[Start of section]

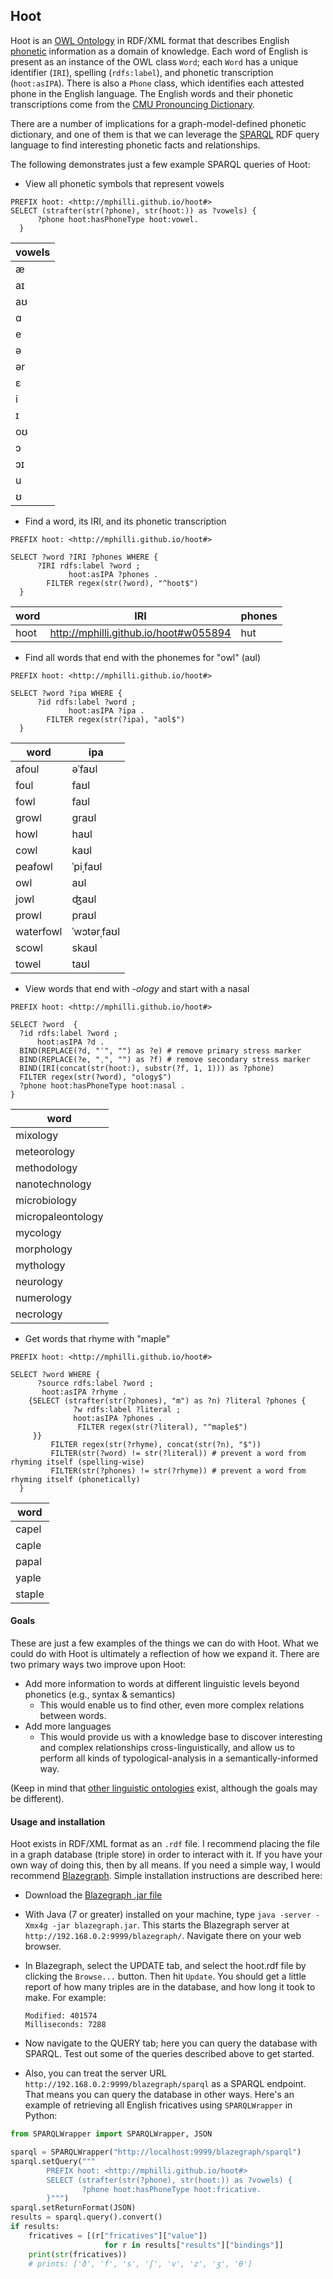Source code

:## Hoot

Hoot is an [OWL Ontology]() in RDF/XML format that describes English [phonetic](https://en.wikipedia.org/wiki/Phonetics) information as a domain of knowledge. Each word of English is present as an instance of the OWL class `Word`; each `Word` has a unique identifier (`IRI`), spelling (`rdfs:label`), and phonetic transcription (`hoot:asIPA`). There is also a `Phone` class, which identifies each attested phone in the English language. The English words and their phonetic transcriptions come from the [CMU Pronouncing Dictionary](http://www.speech.cs.cmu.edu/cgi-bin/cmudict).

There are a number of implications for a graph-model-defined phonetic dictionary, and one of them is that we can leverage the [SPARQL](https://www.w3.org/TR/sparql11-query/) RDF query language to find interesting phonetic facts and relationships. 

The following demonstrates just a few example SPARQL queries of Hoot: 

* View all phonetic symbols that represent vowels
```sparql
PREFIX hoot: <http://mphilli.github.io/hoot#>
SELECT (strafter(str(?phone), str(hoot:)) as ?vowels) {
      ?phone hoot:hasPhoneType hoot:vowel.
  }
```
vowels|
--- |
æ |
aɪ |
aʊ |
ɑ |
e |
ə |
ər |
ɛ |
i |
ɪ |
oʊ |
ɔ |
ɔɪ |
u |
ʊ |

* Find a word, its IRI, and its phonetic transcription
```SPARQL
PREFIX hoot: <http://mphilli.github.io/hoot#>

SELECT ?word ?IRI ?phones WHERE {
      ?IRI rdfs:label ?word ; 
             hoot:asIPA ?phones .
        FILTER regex(str(?word), "^hoot$")
  }
```
word | IRI | phones
--- | --- | ---
hoot | <http://mphilli.github.io/hoot#w055894> | hut

* Find all words that end with the phonemes for "owl" (aʊl)
```sparql
PREFIX hoot: <http://mphilli.github.io/hoot#>

SELECT ?word ?ipa WHERE {
      ?id rdfs:label ?word ; 
             hoot:asIPA ?ipa .
        FILTER regex(str(?ipa), "aʊl$")
  }
```
word | ipa |
--- | --- |
afoul | əˈfaʊl
foul | faʊl
fowl | faʊl
growl | graʊl
howl | haʊl
cowl | kaʊl
peafowl | ˈpiˌfaʊl
owl | aʊl
jowl | ʤaʊl
prowl | praʊl
waterfowl | ˈwɔtərˌfaʊl
scowl | skaʊl
towel | taʊl


* View words that end with *-ology* and start with a nasal
```sparql
PREFIX hoot: <http://mphilli.github.io/hoot#>

SELECT ?word  {
  ?id rdfs:label ?word ;
      hoot:asIPA ?d .
  BIND(REPLACE(?d, "ˈ", "") as ?e) # remove primary stress marker
  BIND(REPLACE(?e, "ˌ", "") as ?f) # remove secondary stress marker
  BIND(IRI(concat(str(hoot:), substr(?f, 1, 1))) as ?phone) 
  FILTER regex(str(?word), "ology$")
  ?phone hoot:hasPhoneType hoot:nasal .
}
```
word | 
--- |
mixology |
meteorology |
methodology |
nanotechnology |
microbiology |
micropaleontology |
mycology |
morphology |
mythology |
neurology |
numerology |
necrology |

* Get words that rhyme with "maple"
```sparql
PREFIX hoot: <http://mphilli.github.io/hoot#>

SELECT ?word WHERE {
      ?source rdfs:label ?word ; 
       hoot:asIPA ?rhyme .
    {SELECT (strafter(str(?phones), "m") as ?n) ?literal ?phones {
              ?w rdfs:label ?literal ;
              hoot:asIPA ?phones . 
               FILTER regex(str(?literal), "^maple$")
     }}
         FILTER regex(str(?rhyme), concat(str(?n), "$"))
         FILTER(str(?word) != str(?literal)) # prevent a word from rhyming itself (spelling-wise)
         FILTER(str(?phones) != str(?rhyme)) # prevent a word from rhyming itself (phonetically)
  }
  ```
  word |
  ---|
capel |
caple |
papal |
yaple |
staple |


#### Goals 

These are just a few examples of the things we can do with Hoot. What we could do with Hoot is ultimately a reflection of how we expand it. There are two primary ways two improve upon Hoot: 
  * Add more information to words at different linguistic levels beyond phonetics (e.g., syntax & semantics)
  	* This would enable us to find other, even more complex relations between words. 
  * Add more languages
  	* This would provide us with a knowledge base to discover interesting and complex relationships cross-linguistically, and allow us to perform all kinds of typological-analysis in a semantically-informed way. 
  	
(Keep in mind that [other linguistic ontologies](http://linguistics-ontology.org/info/about) exist, although the goals may be different). 
  
#### Usage and installation

Hoot exists in RDF/XML format as an `.rdf` file. I recommend placing the file in a graph database (triple store) in order to interact with it. If you have your own way of doing this, then by all means. If you need a simple way, I would recommend [Blazegraph](https://wiki.blazegraph.com/wiki/index.php/Main_Page). Simple installation instructions are described here: 

* Download the [Blazegraph .jar file](https://www.blazegraph.com/download/)
* With Java (7 or greater) installed on your machine, type `java -server -Xmx4g -jar blazegraph.jar`. This starts the Blazegraph server at `http://192.168.0.2:9999/blazegraph/`. Navigate there on your web browser. 
* In Blazegraph, select the UPDATE tab, and select the hoot.rdf file by clicking the `Browse...` button. Then hit `Update`. You should get a little report of how many triples are in the database, and how long it took to make. For example: 
    
      Modified: 401574
      Milliseconds: 7288
      
* Now navigate to the QUERY tab; here you can query the database with SPARQL. Test out some of the queries described above to get started. 
* Also, you can treat the server URL `http://192.168.0.2:9999/blazegraph/sparql` as a SPARQL endpoint. That means you can query the database in other ways. Here's an example of retrieving all English fricatives using `SPARQLWrapper` in Python: 

```Python
from SPARQLWrapper import SPARQLWrapper, JSON

sparql = SPARQLWrapper("http://localhost:9999/blazegraph/sparql")
sparql.setQuery("""
        PREFIX hoot: <http://mphilli.github.io/hoot#>
        SELECT (strafter(str(?phone), str(hoot:)) as ?vowels) {
                ?phone hoot:hasPhoneType hoot:fricative.
        }""")
sparql.setReturnFormat(JSON)
results = sparql.query().convert()
if results:
    fricatives = [(r["fricatives"]["value"])
                     for r in results["results"]["bindings"]]
    print(str(fricatives))
    # prints: ['ð', 'f', 's', 'ʃ', 'v', 'z', 'ʒ', 'θ']
```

[End of section]

Within the material, find all lines that hold the word "JSON" and show them.

*FINISHED TASK*.
from SPARQLWrapper import SPARQLWrapper, JSON
sparql.setReturnFormat(JSON)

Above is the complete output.